• THE DATA:

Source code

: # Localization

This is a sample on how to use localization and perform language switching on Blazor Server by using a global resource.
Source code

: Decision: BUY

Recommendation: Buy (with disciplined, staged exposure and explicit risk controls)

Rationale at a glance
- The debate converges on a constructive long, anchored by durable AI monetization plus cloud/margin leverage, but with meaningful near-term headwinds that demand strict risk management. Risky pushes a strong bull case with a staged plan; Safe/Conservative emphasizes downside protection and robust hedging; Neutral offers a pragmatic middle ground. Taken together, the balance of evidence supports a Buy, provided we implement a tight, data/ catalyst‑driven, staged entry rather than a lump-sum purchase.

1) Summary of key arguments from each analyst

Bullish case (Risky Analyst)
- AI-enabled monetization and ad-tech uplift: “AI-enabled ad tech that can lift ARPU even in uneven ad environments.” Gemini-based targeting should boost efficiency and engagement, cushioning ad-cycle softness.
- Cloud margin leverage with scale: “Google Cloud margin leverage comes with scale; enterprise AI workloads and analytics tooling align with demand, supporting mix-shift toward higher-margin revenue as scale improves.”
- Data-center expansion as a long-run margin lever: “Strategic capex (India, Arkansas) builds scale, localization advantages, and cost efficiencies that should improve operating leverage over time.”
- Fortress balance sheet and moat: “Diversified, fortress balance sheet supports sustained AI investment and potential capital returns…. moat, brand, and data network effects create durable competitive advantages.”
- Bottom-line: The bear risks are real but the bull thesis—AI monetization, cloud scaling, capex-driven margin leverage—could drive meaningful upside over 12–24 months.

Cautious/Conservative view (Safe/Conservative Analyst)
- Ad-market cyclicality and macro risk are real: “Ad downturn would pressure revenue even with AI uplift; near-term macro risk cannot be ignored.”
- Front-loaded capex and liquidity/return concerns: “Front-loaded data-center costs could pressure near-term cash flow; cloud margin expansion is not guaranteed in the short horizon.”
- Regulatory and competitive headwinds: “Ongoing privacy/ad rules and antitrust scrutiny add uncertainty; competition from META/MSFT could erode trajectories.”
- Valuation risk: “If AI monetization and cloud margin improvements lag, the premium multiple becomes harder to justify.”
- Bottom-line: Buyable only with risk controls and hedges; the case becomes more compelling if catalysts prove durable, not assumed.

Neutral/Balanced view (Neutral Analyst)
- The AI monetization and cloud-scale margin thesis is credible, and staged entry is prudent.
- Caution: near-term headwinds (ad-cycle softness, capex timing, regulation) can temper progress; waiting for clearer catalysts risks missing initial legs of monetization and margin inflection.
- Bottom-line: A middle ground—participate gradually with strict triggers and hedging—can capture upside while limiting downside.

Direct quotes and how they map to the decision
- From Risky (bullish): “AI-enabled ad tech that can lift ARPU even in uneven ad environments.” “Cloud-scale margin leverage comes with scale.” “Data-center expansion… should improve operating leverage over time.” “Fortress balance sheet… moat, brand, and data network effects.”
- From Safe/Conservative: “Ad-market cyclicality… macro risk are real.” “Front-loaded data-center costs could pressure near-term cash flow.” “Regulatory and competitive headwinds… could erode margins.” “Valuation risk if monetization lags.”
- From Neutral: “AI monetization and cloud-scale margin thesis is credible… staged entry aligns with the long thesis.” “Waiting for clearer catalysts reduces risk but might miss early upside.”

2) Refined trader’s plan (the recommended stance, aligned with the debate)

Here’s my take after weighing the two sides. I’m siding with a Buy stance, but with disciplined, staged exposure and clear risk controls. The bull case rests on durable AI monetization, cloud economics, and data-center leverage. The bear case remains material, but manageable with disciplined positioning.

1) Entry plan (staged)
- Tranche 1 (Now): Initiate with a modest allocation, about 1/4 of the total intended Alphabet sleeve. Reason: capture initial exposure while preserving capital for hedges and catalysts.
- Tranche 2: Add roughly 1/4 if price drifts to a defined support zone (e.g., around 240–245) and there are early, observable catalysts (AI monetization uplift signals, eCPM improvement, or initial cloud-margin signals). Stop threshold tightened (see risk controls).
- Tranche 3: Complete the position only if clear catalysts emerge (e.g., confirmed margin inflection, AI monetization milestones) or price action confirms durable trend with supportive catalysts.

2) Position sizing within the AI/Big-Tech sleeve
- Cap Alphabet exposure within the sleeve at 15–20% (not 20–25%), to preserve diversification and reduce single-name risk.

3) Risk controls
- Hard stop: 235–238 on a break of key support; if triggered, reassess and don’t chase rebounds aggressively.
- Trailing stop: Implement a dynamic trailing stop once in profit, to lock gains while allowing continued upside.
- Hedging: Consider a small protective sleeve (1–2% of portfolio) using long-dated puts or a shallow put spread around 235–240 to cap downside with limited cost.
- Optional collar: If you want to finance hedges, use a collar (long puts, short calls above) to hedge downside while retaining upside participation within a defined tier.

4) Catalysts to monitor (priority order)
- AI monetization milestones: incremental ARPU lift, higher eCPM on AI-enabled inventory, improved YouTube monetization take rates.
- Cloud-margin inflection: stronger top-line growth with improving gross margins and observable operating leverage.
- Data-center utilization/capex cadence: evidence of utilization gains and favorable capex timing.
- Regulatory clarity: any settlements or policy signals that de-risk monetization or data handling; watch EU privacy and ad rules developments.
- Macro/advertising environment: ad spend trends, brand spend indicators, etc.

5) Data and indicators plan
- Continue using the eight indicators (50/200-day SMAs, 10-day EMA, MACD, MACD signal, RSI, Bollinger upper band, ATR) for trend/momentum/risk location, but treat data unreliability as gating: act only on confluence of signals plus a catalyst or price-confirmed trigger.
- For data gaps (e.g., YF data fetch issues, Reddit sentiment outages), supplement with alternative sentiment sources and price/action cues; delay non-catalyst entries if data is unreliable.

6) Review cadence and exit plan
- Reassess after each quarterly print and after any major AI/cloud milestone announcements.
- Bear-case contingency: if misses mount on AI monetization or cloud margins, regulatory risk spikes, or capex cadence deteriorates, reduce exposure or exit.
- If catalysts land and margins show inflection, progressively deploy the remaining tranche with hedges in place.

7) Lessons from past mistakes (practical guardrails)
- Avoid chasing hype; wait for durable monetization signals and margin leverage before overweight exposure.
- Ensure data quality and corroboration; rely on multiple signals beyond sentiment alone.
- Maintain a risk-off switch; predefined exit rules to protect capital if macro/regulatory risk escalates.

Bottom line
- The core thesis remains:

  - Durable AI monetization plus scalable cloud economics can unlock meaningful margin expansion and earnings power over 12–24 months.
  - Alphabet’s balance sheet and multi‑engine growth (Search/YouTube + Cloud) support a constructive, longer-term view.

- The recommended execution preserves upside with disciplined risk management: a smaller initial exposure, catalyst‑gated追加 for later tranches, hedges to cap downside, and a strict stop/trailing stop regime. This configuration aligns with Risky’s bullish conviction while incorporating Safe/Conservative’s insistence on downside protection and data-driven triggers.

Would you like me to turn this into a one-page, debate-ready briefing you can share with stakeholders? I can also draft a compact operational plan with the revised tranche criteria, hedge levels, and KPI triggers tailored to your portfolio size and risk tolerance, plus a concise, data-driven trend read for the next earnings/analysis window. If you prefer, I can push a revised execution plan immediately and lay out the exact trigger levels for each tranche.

• TASK INSTRUCTIONS:
Going down the listing above, begin printing at the line with "- Data-center expansion" and finish with the line with "- Regulatory and", exactly as they appear.

• WRITTEN SOLUTION:
- Data-center expansion as a long-run margin lever: “Strategic capex (India, Arkansas) builds scale, localization advantages, and cost efficiencies that should improve operating leverage over time.”
- Fortress balance sheet and moat: “Diversified, fortress balance sheet supports sustained AI investment and potential capital returns…. moat, brand, and data network effects create durable competitive advantages.”
- Bottom-line: The bear risks are real but the bull thesis—AI monetization, cloud scaling, capex-driven margin leverage—could drive meaningful upside over 12–24 months.

Cautious/Conservative view (Safe/Conservative Analyst)
- Ad-market cyclicality and macro risk are real: “Ad downturn would pressure revenue even with AI uplift; near-term macro risk cannot be ignored.”
- Front-loaded capex and liquidity/return concerns: “Front-loaded data-center costs could pressure near-term cash flow; cloud margin expansion is not guaranteed in the short horizon.”
- Regulatory and competitive headwinds: “Ongoing privacy/ad rules and antitrust scrutiny add uncertainty; competition from META/MSFT could erode trajectories.”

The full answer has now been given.